De tweede situatie: dat het laatste deel van de aanbidding gelinkt is aan het eerste deel ervan. In het kort betekent dit dat het niet mogelijk is om het eerste deel van deze aanbidding te splitsen van het tweede deel. De twee delen zijn dus gelinkt aan elkaar. Een voorbeeld hiervan: als een persoon twee of vier rak‘ahs (gebedseenheden) bidt. In het eerste deel (van zijn gebed) had hij een zuivere intentie voor Allāh, en in het tweede deel (van zijn gebed) had hij Riyā’. In dit geval is de gehele daad van aanbidding ongeldig geworden! Omdat in deze situatie het eerste deel van zijn aanbidding gelinkt is aan het laatste deel. In tegenstelling tot de eerste situatie: een Sadaqah die bestaat uit twee [gesplitste] delen. Op deze manier bouw je dus voort (op deze kwestie).
De tweede soort Riyā’, is dat Riyā’ gaat opkomen bij een persoon. Riyā’ treedt dus op in zijn daad van aanbidding (waar hij mee bezig is). In het begin (van zijn aanbidding) had hij bijvoorbeeld een zuivere intentie (voor Allāh), maar dan trad Riyā’ op bij hem. Wat is het oordeel hieromtrent? Wij zeggen: dit kent twee situaties. Indien hij deze Riyā’ wegduwt, er haat en afkeer voor heeft, en toevlucht zoekt bij Allāh door het bv. zeggen van: “Allāhoemma innī a‘oedhoe bika an oeshrika bika shay-an wa ana a‘lam, wa astaghfiroeka min adh-dhanb alladhī lā a‘lam” ( O Allāh, ik zoek toevlucht bij U tegen het toekennen van deelgenoten aan U terwijl ik het weet, en ik vraag Uw vergiffenis voor de zonde waarvan ik niet op de hoogte ben), of door het zeggen van: “A‘oedhoe billāhi mina-sh-shaytāni-r-radjīm” (ik zoek toevlucht bij Allāh tegen de vervloekte duivel), of door het zeggen van: “Rabbi a‘oedhoe bika min hamazāti-sh-shayātīn, wa a‘oedhoe bika Rabbi an yaḥḍoroen” (Mijn Heer, ik zoek mijn toevlucht bij U tegen de influisteringen van de duivels, en ik zoek mijn toevlucht bij U zodat zij niet bij mij komen), dan zal deze Riyā’ (die optrad) hem helemaal niet schaden! Nooit! Ook al had hij deze Riyā’ vanaf het begin van zijn daad van aanbidding.

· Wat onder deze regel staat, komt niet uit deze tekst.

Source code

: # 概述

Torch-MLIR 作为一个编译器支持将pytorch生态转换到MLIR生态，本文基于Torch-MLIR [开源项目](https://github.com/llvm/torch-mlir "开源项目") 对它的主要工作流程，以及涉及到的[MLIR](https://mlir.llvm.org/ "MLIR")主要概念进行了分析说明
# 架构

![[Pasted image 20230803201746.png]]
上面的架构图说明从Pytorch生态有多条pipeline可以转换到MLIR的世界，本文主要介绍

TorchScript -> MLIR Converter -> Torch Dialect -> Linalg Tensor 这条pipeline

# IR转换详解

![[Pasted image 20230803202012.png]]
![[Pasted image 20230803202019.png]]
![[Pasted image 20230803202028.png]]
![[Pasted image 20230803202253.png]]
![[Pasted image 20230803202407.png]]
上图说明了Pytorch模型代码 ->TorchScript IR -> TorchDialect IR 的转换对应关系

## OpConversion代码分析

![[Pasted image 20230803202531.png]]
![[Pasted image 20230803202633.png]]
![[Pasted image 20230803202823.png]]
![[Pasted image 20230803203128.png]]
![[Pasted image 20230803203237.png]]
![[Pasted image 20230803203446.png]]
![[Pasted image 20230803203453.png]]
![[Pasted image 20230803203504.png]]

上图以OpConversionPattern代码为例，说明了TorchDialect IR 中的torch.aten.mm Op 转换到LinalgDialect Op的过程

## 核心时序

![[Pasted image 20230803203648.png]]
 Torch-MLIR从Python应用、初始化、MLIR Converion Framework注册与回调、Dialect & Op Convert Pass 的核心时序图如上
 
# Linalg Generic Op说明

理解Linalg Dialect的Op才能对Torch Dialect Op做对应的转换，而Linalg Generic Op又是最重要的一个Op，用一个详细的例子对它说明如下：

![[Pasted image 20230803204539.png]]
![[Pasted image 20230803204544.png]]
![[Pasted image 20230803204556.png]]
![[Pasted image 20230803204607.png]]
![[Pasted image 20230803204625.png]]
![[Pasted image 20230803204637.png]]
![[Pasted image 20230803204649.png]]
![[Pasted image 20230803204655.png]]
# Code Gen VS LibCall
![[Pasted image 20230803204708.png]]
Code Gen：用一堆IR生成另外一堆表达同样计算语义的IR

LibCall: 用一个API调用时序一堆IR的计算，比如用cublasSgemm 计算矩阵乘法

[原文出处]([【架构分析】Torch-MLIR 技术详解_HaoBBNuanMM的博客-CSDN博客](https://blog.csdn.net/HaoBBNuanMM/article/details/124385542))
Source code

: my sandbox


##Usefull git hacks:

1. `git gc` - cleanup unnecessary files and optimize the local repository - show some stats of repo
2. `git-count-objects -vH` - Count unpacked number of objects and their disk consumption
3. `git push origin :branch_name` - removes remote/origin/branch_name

De derde soort Riyā’, is de Riyā’ die optreedt nadat hij de daad van aanbidding reeds heeft voltooid, dus nadat het voorbij is. Sommige onderzoekers (onder de geleerden) zeggen dat dit geen kwaad kan en dat dit hem niet schaadt. Want de daad is al voorbij, en hij had de daad reeds verricht met een zuivere intentie (voor Allāh). Maar wat mij betreft, ben ik van mening dat hij verplicht toevlucht moet zoeken bij Allāh hiertegen (d.w.z. tegen deze Riyā’ die optreedt nadat de daad van aanbidding al voorbij is).
En hier is een aandachtspunt, namelijk: Wat een persoon ontvangt van prijzingen en complimenten van de mensen, die over hem spreken met mooie lovende woorden, dit schaadt hem niet, in-shā-Allāh. Omdat hij in de eerste plaats niet op zoek was (naar hun lof). Degene die pronkt (Riyā’ heeft) is wel op zoek hiernaar, en hij verlangt naar de prijzingen & complimenten van de mensen voor hem. Wat betreft deze persoon, hij was niet op zoek hiernaar. De mensen zagen wat hij heeft gebouwd van moskeeën, en ze zagen de waterputten die hij heeft gegraven in droge woestijngebieden, waarmee hij zoet water uit de aarde heeft gehaald zodat de mensen ervan kunnen drinken en hun dieren drinken kunnen geven.. Hierdoor hebben de mensen hem met lovende woorden geprezen & gecomplimenteerd. Dit schaadt hem niet! Na‘am.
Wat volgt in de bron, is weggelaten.